I’ve just come back from an intriguing experiment, having watched an unfinished version of David Mackenzie’s Hallam Foe, in the company of a small and relatively random bunch of bloggers. Everybody knew someone else there, and we all knew Hugh, who, in all probability, pretty much constructed the experiment and convinced David to do it. If you’re interested, you can find out more at the Hallam Foe Blog.
Before I describe the experiment and share my thoughts on it, I think I should provide some context. So here goes.
In that still-only-partially-discovered space where the blogosphere meets “marketing”, the jury is still out.
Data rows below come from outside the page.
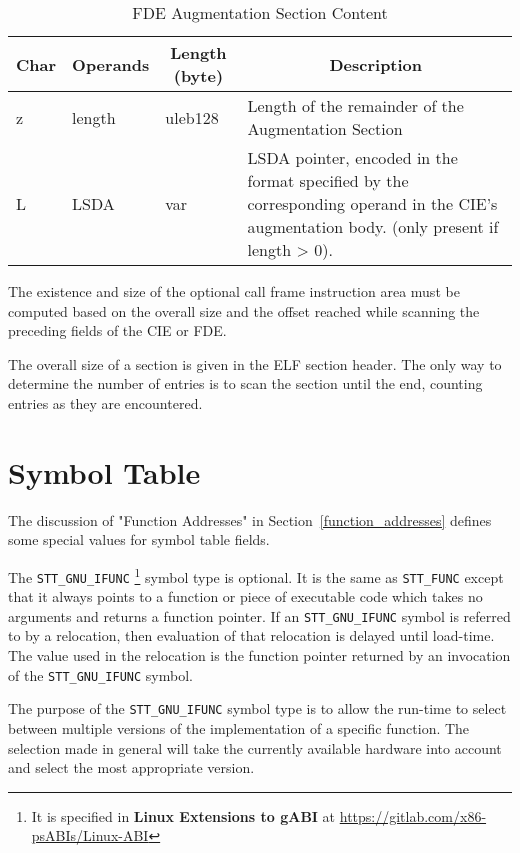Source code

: \begin{table}[H]
\Hrule
\caption{FDE Augmentation Section Content}
\label{format-fdeaug}
\begin{center}
\begin{tabular}{l|p{5em}|l|p{15em}}
  \multicolumn{1}{c}{Char}
         & \multicolumn{1}{c}{Operands}
         & \multicolumn{1}{c}{Length (byte)}
         & \multicolumn{1}{c}{Description} \\ \hline
  z & length & uleb128 & Length of the remainder of the
                                        Augmentation Section \\
  L & LSDA & var & LSDA pointer, encoded in the
                   format specified by the
                   corresponding operand in the CIE's
                   augmentation body. (only present if length > 0). \\
\hline
    \end{tabular}
  \end{center}
\Hrule
\end{table}
The existence and size of the optional call frame instruction area must
be computed
based on the overall size and the offset reached while scanning the
preceding fields of the CIE or FDE.

The overall size of a  section is given in the ELF section
header.  The only way to determine the number of entries is to scan
the section until the end, counting entries as they are encountered.

\section{Symbol Table}

The discussion of "Function Addresses" in Section~\ref{function_addresses}
defines some special values for symbol table fields.

The \texttt{STT_GNU_IFUNC}
\footnote{It is specified in {\bf Linux Extensions to gABI}
at \url{https://gitlab.com/x86-psABIs/Linux-ABI}}
symbol type is optional. It is the same as
\texttt{STT_FUNC} except that it always points to a function or piece of
executable code which takes no arguments and returns a function pointer.
If an \texttt{STT_GNU_IFUNC} symbol is referred to by a relocation, then
evaluation of that relocation is delayed until load-time.  The value
used in the relocation is the function pointer returned by an invocation
of the \texttt{STT_GNU_IFUNC} symbol.
 
The purpose of the \texttt{STT_GNU_IFUNC} symbol type is to allow the
run-time to select between multiple versions of the implementation of
a specific function.  The selection made in general will take the
currently available hardware into account and select the most
appropriate version.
There are many people who believe that the web must remain pure and unsullied by anything as unseemly as “marketing”, who therefore object to anyone and anything that seeks to bring the two together. Successes like Sandi Thom and Arctic Monkeys and Diane Setterfield draw groans from many, claiming that the system is being gamed. Events like Lonelygirl15 only served to fan their flames. On the flipside, phenomena like Snakes On a Plane and The Sony Bravia Ad help douse some of those flames, even if Jose Gonzalez probably built a career via the bouncing balls. [An aside. Unless I went to Wikipedia I’d never have guessed that Jose Gonzalez was Swedish, just goes to show…]
If markets are conversations between people in a trust relationship, then, as has been debated for a while, “marketing” in a web world is now all about recommendations. Preferably unsolicited, independent, no-axe-to-grind, “trusted” recommendations.
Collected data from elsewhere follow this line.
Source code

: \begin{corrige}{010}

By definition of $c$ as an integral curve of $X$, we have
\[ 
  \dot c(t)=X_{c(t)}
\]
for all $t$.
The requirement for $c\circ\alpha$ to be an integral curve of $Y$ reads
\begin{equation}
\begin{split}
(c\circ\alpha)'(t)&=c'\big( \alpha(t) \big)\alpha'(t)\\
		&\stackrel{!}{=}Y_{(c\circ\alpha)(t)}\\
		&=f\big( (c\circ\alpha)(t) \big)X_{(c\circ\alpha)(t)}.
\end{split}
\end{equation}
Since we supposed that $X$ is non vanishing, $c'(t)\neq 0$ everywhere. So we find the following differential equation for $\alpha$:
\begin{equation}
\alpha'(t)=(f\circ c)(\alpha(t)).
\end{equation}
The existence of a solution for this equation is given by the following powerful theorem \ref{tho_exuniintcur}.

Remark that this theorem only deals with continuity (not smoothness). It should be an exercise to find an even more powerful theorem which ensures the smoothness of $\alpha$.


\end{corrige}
And it is in this context that I believe that the web can’t be gamed. You can game your Google PageRank, you can game your Technorati ranking, but that is all you’re gaming. The ranking. Not the market. Not the audience. Gaming the ranking is a bit like cheating at Solitaire….you’re only kidding yourself.
Now to the experiment.
So it was with all this in mind that I went to the raw screening of Hallam Foe. A belief that there is a space for recommendation-based marketing on the web, and a willingness to be open about any experiments in that context.
There was something very blog-like about the experience. David and Hugh were in their own way pretty nervous; they had (and probably still have) no real idea how the 30 of us present would react. When you hand a brand over to the Man On The Clapham Omnibus you make yourself vulnerable. When you share something provisional and unfinished and creative in such a way, you make yourself very vulnerable.
This air of provisionality and vulnerability was tangible as we began to watch. Soon I felt at ease, transported to the stark yet haunting ambiance of Edinburgh, one of my favourite cities. Tortured youth, conflicted adolescence, a coming of age and a riveting close. And closure. Any more and I might as well tell you The Butler Did It, so I won’t. See it for yourself.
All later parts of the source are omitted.